Gleich wie im Sommer 2019 in Horgen, machte der Schweizer auch vor den Oberrichtern seine Aussagen weitschweifig und unpräzise. Er plauderte, als ob er mit Kumpels am Stammtisch sässe.
Immer wieder vergriff sich der Beschuldigte im Ton.
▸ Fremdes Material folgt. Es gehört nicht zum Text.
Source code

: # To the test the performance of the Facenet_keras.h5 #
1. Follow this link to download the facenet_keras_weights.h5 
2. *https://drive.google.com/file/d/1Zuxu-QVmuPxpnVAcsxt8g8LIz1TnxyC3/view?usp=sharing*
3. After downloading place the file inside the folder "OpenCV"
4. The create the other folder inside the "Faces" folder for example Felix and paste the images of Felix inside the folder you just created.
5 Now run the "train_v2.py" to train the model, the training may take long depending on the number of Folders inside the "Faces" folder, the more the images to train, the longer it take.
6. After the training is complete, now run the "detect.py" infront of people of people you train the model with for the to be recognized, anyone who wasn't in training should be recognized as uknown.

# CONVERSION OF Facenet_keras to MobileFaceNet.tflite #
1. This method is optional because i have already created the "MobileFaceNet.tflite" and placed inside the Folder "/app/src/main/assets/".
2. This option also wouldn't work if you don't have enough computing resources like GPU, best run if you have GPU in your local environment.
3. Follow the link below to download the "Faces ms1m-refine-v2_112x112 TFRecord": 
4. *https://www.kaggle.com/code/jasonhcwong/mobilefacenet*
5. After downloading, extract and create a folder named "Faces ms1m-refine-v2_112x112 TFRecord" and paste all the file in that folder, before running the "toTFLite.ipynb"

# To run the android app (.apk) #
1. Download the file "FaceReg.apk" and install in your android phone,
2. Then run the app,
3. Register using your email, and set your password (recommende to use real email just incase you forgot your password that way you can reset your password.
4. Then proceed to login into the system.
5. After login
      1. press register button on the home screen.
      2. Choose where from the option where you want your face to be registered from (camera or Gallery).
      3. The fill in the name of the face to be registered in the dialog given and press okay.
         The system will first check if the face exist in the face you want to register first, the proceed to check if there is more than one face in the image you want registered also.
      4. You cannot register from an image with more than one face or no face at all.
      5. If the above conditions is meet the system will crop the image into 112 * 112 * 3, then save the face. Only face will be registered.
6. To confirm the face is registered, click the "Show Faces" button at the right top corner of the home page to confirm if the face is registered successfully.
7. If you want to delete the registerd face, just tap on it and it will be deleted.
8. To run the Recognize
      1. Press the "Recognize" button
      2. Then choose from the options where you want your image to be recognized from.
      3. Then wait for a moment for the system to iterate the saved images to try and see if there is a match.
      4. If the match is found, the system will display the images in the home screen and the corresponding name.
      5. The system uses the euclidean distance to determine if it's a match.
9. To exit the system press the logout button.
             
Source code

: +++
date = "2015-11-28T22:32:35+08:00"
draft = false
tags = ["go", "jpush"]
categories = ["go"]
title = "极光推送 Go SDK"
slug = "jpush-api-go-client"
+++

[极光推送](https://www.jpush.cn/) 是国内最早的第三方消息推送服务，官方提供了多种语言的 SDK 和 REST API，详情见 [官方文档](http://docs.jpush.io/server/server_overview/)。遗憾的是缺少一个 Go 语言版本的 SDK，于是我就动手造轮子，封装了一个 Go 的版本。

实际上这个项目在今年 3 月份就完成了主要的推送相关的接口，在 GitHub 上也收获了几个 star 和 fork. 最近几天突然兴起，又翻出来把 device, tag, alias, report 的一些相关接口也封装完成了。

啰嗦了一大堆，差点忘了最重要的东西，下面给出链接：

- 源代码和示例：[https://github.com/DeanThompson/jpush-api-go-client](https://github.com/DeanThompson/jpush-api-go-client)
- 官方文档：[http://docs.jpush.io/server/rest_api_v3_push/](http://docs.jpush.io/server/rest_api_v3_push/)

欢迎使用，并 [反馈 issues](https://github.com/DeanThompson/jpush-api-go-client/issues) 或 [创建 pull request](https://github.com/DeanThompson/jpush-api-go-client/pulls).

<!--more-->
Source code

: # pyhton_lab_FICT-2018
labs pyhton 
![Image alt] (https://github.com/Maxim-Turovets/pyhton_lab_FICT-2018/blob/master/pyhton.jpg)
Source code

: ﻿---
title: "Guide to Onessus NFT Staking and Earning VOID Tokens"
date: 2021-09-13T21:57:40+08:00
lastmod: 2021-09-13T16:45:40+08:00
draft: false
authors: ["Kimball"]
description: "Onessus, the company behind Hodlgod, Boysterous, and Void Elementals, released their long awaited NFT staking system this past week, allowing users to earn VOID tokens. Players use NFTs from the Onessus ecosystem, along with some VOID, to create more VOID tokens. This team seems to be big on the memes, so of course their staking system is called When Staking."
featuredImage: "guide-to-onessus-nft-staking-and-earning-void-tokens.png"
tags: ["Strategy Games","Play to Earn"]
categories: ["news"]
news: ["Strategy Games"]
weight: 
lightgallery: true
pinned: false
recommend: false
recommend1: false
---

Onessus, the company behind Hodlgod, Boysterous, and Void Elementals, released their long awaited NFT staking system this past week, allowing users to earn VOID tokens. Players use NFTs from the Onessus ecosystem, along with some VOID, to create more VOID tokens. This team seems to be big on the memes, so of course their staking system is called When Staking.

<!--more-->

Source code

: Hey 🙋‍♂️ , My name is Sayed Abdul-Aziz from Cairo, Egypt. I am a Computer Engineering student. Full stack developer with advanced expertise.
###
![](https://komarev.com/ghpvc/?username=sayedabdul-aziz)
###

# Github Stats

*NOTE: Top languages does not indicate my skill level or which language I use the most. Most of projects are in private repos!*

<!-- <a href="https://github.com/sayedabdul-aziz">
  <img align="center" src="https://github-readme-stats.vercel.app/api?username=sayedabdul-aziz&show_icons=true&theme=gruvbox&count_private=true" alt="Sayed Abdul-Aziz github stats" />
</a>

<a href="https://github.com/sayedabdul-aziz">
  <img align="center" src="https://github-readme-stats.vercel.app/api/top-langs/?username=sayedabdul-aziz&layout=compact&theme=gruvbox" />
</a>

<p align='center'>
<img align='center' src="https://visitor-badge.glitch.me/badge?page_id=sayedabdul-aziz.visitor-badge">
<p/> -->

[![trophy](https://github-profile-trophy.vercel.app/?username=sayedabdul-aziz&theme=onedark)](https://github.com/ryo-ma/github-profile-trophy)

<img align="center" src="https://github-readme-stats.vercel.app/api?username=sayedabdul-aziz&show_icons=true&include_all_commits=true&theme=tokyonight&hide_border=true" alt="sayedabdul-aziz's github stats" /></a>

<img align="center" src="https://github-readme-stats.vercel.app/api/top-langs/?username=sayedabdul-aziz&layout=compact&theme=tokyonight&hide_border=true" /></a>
Den Staatsanwalt titulierte er schon mal als «Fötzel» oder «Laferi». Dem vorsitzenden Richter warf er lauthals vor, ihm «ungehörige und beleidigende» Fragen zu stellen.
Auf einen Vorhalt des Richters, wonach es Anzeichen schon früherer Gewalt gegen die Freundin gegeben habe, die Beziehung also nicht so friedlich gewesen sei, wie von ihm dargestellt, sagte er jovial: «Dann schiessen Sie los.»
In Badewanne deponiert
Sowohl der Beschuldigte als auch das Opfer waren am Tatabend alkoholisiert. Gemäss dem erstinstanzlichen Urteil hat der Mann die wenige Jahre ältere Frau am 30. Oktober 2017 in der gemeinsamen Wohnung in Adliswil ZH zusammengeschlagen und stranguliert. Die Gerichtsmediziner stellten schwere Verletzungen fest, etwa Knochenbrüche, Risse, Quetschungen und einen gebrochenen Kehlkopf.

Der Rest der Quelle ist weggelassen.